The Bloom Filter Optimization Saga: Anatomy of a Go Concurrency Bug - Part 1

The Bloom Filter Optimization Saga: Anatomy of a Go Concurrency Bug - Part 1

Github Project : https://github.com/shaia/BloomFilter

When 'Read' Operations Mutate State

I recently investigated a critical bug in theBloomFilter package that was causing panics under concurrent use. Thebloomfilter_concurrent_test.go file said it all: every test was skipped, citing a "nil pointer dereference in storage layer".

The most surprising part? The crashes weren't just happening during mixed reads and writes. Even concurrent-only read operations were failing.

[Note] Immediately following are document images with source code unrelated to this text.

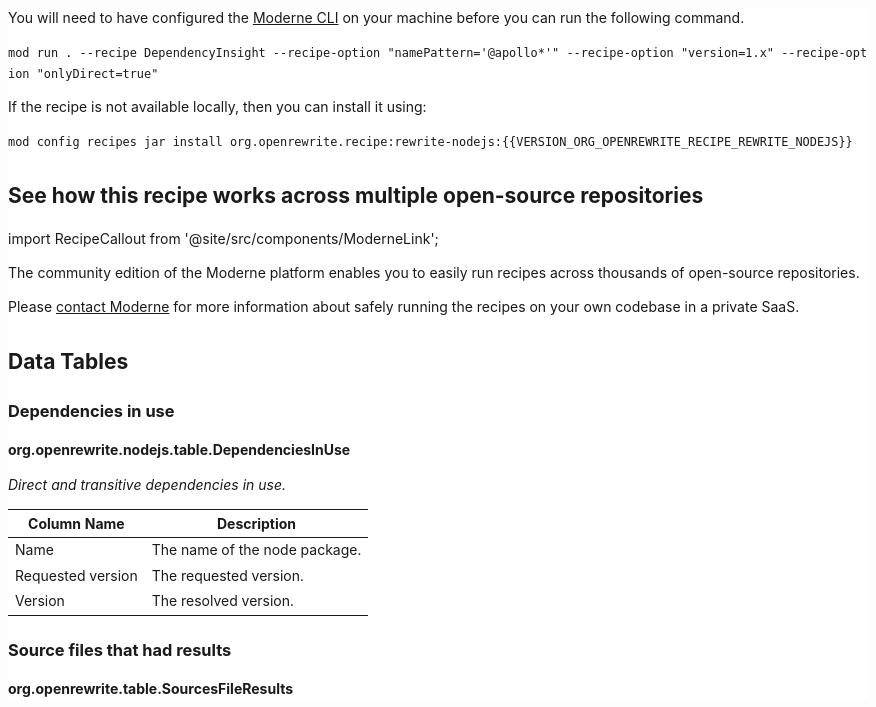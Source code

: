 <Tabs groupId="projectType">
<TabItem value="moderne-cli" label="Moderne CLI">

You will need to have configured the [Moderne CLI](https://docs.moderne.io/user-documentation/moderne-cli/getting-started/cli-intro) on your machine before you can run the following command.

```shell title="shell"
mod run . --recipe DependencyInsight --recipe-option "namePattern='@apollo*'" --recipe-option "version=1.x" --recipe-option "onlyDirect=true"
```

If the recipe is not available locally, then you can install it using:
```shell
mod config recipes jar install org.openrewrite.recipe:rewrite-nodejs:{{VERSION_ORG_OPENREWRITE_RECIPE_REWRITE_NODEJS}}
```
</TabItem>
</Tabs>

## See how this recipe works across multiple open-source repositories

import RecipeCallout from '@site/src/components/ModerneLink';

<RecipeCallout link="https://app.moderne.io/recipes/org.openrewrite.nodejs.search.DependencyInsight" />

The community edition of the Moderne platform enables you to easily run recipes across thousands of open-source repositories.

Please [contact Moderne](https://moderne.io/product) for more information about safely running the recipes on your own codebase in a private SaaS.
## Data Tables

<Tabs groupId="data-tables">
<TabItem value="org.openrewrite.nodejs.table.DependenciesInUse" label="DependenciesInUse">

### Dependencies in use
**org.openrewrite.nodejs.table.DependenciesInUse**

_Direct and transitive dependencies in use._

| Column Name | Description |
| ----------- | ----------- |
| Name | The name of the node package. |
| Requested version | The requested version. |
| Version | The resolved version. |

</TabItem>

<TabItem value="org.openrewrite.table.SourcesFileResults" label="SourcesFileResults">

### Source files that had results
**org.openrewrite.table.SourcesFileResults**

This is a classic and dangerous concurrency anti-pattern. A function that appears to be read-only, like Contains(), was in fact mutating shared state, leading to a catastrophic data race. Here’s a deep dive into what went wrong, how it was fixed, and how I solved the massive performance bottleneck introduced by the fix.

The Code That Seemed 'Safe'

On the surface, our ContainsString method looks perfectly fine. It's just a simple wrapper:

// bloomfilter.go (Original, Racy Version)
func (bf *CacheOptimizedBloomFilter) ContainsString(s string) bool {
	data := ... // (convert string to []byte)
	return bf.Contains(data)
}

func (bf *CacheOptimizedBloomFilter) Contains(data []byte) bool {
	bf.getHashPositionsOptimized(data) // Generates bit positions
	bf.prefetchCacheLines()
	return bf.getBitCacheOptimized(bf.positions[:bf.count]) // Checks bits
}

This "scratchpad" logic lives inside storage.go and is the source of the entire problem.

The 'Clever' Struct Behind the Crash: What Was storage.Mode For?

Before we dive into the crash, it's important to understand why the storage.Mode struct existed. It wasn't a mistake; it was a series of clever, layered optimizations.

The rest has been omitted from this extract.